Verbale Gewalt: Opfer- und Täter-Rolle
Es ist nicht leicht, mit einer Auseinandersetzung, einem Streit, einem Konflikt oder sogar einer Eskalation umzugehen. Um sich selbst etwas zu verteidigen, greifen Opfer auch manchmal zum Gegenangriff und nehmen so die Täterrolle ein: “Du kannst doch auch nicht besser kochen, als ich!” In manchen Fällen passiert es auch, dass wir unseren eigenen Frust an Mitmenschen in unserer näheren Umgebung auslassen, die nichts dafür können. Beispielsätze hierfür sind: “Was ist das denn, was du für heute gekocht hast?”, “Und das soll ich essen?” oder auch “Na, wie sieht’s denn hier aus?”

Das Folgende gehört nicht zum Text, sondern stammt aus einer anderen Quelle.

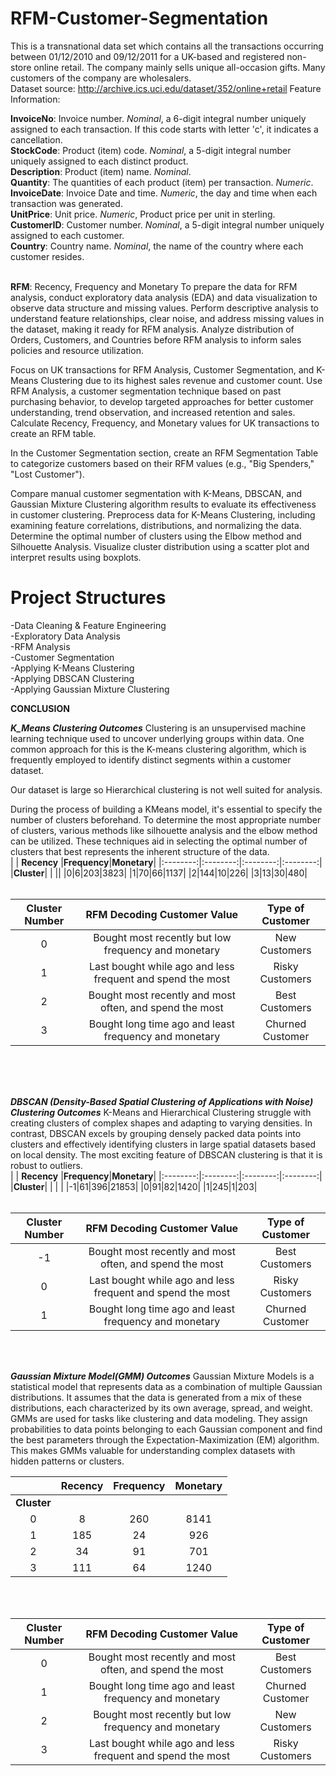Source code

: # RFM-Customer-Segmentation
This is a transnational data set which contains all the transactions occurring between 01/12/2010 and 09/12/2011 for a UK-based and registered non-store online retail. The company mainly sells unique all-occasion gifts. Many customers of the company are wholesalers. 
<br>Dataset source: http://archive.ics.uci.edu/dataset/352/online+retail
Feature Information:

**InvoiceNo**: Invoice number. *Nominal*, a 6-digit integral number uniquely assigned to each transaction. If this code starts with letter 'c', it indicates a cancellation. 
<br>
**StockCode**: Product (item) code. *Nominal*, a 5-digit integral number uniquely assigned to each distinct product.
<br>
**Description**: Product (item) name. *Nominal*. 
<br>
**Quantity**: The quantities of each product (item) per transaction. *Numeric*.
<br>
**InvoiceDate**: Invoice Date and time. *Numeric*, the day and time when each transaction was generated.
<br>
**UnitPrice**: Unit price. *Numeric*, Product price per unit in sterling.
<br>
**CustomerID**: Customer number. *Nominal*, a 5-digit integral number uniquely assigned to each customer.
<br>
**Country**: Country name. *Nominal*, the name of the country where each customer resides.
<br>
<br>

**RFM**: Recency, Frequency and Monetary
To prepare the data for RFM analysis, conduct exploratory data analysis (EDA) and data visualization to observe data structure and missing values. Perform descriptive analysis to understand feature relationships, clear noise, and address missing values in the dataset, making it ready for RFM analysis. Analyze distribution of Orders, Customers, and Countries before RFM analysis to inform sales policies and resource utilization.

Focus on UK transactions for RFM Analysis, Customer Segmentation, and K-Means Clustering due to its highest sales revenue and customer count. Use RFM Analysis, a customer segmentation technique based on past purchasing behavior, to develop targeted approaches for better customer understanding, trend observation, and increased retention and sales. Calculate Recency, Frequency, and Monetary values for UK transactions to create an RFM table.

In the Customer Segmentation section, create an RFM Segmentation Table to categorize customers based on their RFM values (e.g., "Big Spenders," "Lost Customer").

Compare manual customer segmentation with K-Means, DBSCAN, and Gaussian Mixture Clustering algorithm results to evaluate its effectiveness in customer clustering. Preprocess data for K-Means Clustering, including examining feature correlations, distributions, and normalizing the data. Determine the optimal number of clusters using the Elbow method and Silhouette Analysis. Visualize cluster distribution using a scatter plot and interpret results using boxplots.
# Project Structures
-Data Cleaning & Feature Engineering
<br>
-Exploratory Data Analysis
<br>
-RFM Analysis
<br>
-Customer Segmentation
<br>
-Applying K-Means Clustering
<br>
-Applying DBSCAN Clustering
<br>
-Applying Gaussian Mixture Clustering
<br>

**CONCLUSION**

***K_Means Clustering Outcomes***
Clustering is an unsupervised machine learning technique used to uncover underlying groups within data. One common approach for this is the K-means clustering algorithm, which is frequently employed to identify distinct segments within a customer dataset.

Our dataset is large so Hierarchical clustering is not well suited for analysis.

During the process of building a KMeans model, it's essential to specify the number of clusters beforehand. To determine the most appropriate number of clusters, various methods like silhouette analysis and the elbow method can be utilized. These techniques aid in selecting the optimal number of clusters that best represents the inherent structure of the data.
</br>
| | **Recency** |**Frequency**|**Monetary**|
|:--------:|:--------:|:--------:|:--------:|
|**Cluster**| | ||
|0|6|203|3823|
|1|70|66|1137|
|2|144|10|226|
|3|13|30|480|
</br>
</br>


|**Cluster Number**| **RFM Decoding Customer Value** |**Type of Customer**|
|:--------:|:--------:|:--------:|
|0|Bought most recently but low frequency and monetary|New Customers|
|1|Last bought while ago and less frequent and spend the most|Risky Customers|
|2|Bought most recently and most often, and spend the most|Best Customers|
|3|Bought long time ago and least frequency and monetary|Churned Customer|
</br>
</br>
</br>

***DBSCAN (Density-Based Spatial Clustering of Applications with Noise) Clustering Outcomes***
K-Means and Hierarchical Clustering struggle with creating clusters of complex shapes and adapting to varying densities. In contrast, DBSCAN excels by grouping densely packed data points into clusters and effectively identifying clusters in large spatial datasets based on local density.
The most exciting feature of DBSCAN clustering is that it is robust to outliers.
</br>
| | **Recency** |**Frequency**|**Monetary**|
|:--------:|:--------:|:--------:|:--------:|
|**Cluster**| | | |
|-1|61|396|21853|
|0|91|82|1420|
|1|245|1|203|
</br>
</br>

|**Cluster Number**| **RFM Decoding Customer Value** |**Type of Customer**|
|:--------:|:--------:|:--------:|
|-1|Bought most recently and most often, and spend the most|Best Customers|
|0|Last bought while ago and less frequent and spend the most|Risky Customers|
|1|Bought long time ago and least frequency and monetary|Churned Customer|
</br>
</br>

***Gaussian Mixture Model(GMM) Outcomes***
Gaussian Mixture Models is a statistical model that represents data as a combination of multiple Gaussian distributions. It assumes that the data is generated from a mix of these distributions, each characterized by its own average, spread, and weight. GMMs are used for tasks like clustering and data modeling. They assign probabilities to data points belonging to each Gaussian component and find the best parameters through the Expectation-Maximization (EM) algorithm. This makes GMMs valuable for understanding complex datasets with hidden patterns or clusters.
</br>

| | **Recency** |**Frequency**|**Monetary**|
|:--------:|:--------:|:--------:|:--------:|
|**Cluster**| | ||
|0|8|260|8141|
|1|185|24|926|
|2|34|91|701|
|3|111|64|1240|
</br>
</br>

|**Cluster Number**| **RFM Decoding Customer Value** |**Type of Customer**|
|:--------:|:--------:|:--------:|
|0|Bought most recently and most often, and spend the most|Best Customers|
|1|Bought long time ago and least frequency and monetary|Churned Customer|
|2|Bought most recently but low frequency and monetary|New Customers|
|3|Last bought while ago and less frequent and spend the most|Risky Customers|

Verbale Gewalt hat viele verschiedene Facetten, die mindestens genauso schmerzhaft sein können, wie Schläge ins Gesicht. Nun stellt sich die Frage, wie man dem etwas entgegenwirken kann. Dazu stelle ich Ihnen mögliche Handlungsanleitungen für das Opfer vor, wie eine gesunde Streitkultur aussehen kann und was es mit einer Wiedergutmachung auf sich hat.
Handlungsanleitungen für das Opfer
Sie können sich wehren, indem Sie sagen: “Das, was du zu mir sagt, tut mir weh. Bitte höre auf damit!”. Damit gibt man seinem Gegenüber zur Kenntnis, dass er als Täter agiert. Das geschieht auf eine sehr elegante, rücksichtsvolle Art. In den meisten Fällen berührt es den Täter, sodass er verstummt. Die Totenstille ist dem Täter meist sehr unangenehm und er stoppt schlussendlich den verbalen Angriff.
Hierbei ist es wichtig, dass Sie nur so reagieren, wenn Sie sich auch verletzt oder gekränkt fühlen. Echtheit, oder auch Authentizität, ist das A und O, wenn es um die Beschreibung der eigenen Gefühle geht. Beschreiben Sie Ihren eigenen Standpunkt so genau wie möglich. Erklären Sie, wie es Ihnen in dem Moment geht, warum Sie sich verletzt fühlen und was Sie sich vom Gegenüber am Liebsten wünschen. Versuchen Sie gemeinsam einen Lösungsweg zu finden, indem ihr euch mit gegenseitigen Respekt behandelt. Lassen Sie auf jeden Fall einen gewissen Spielraum zu, und bemühen Sie sich, Kompromisse einzugehen.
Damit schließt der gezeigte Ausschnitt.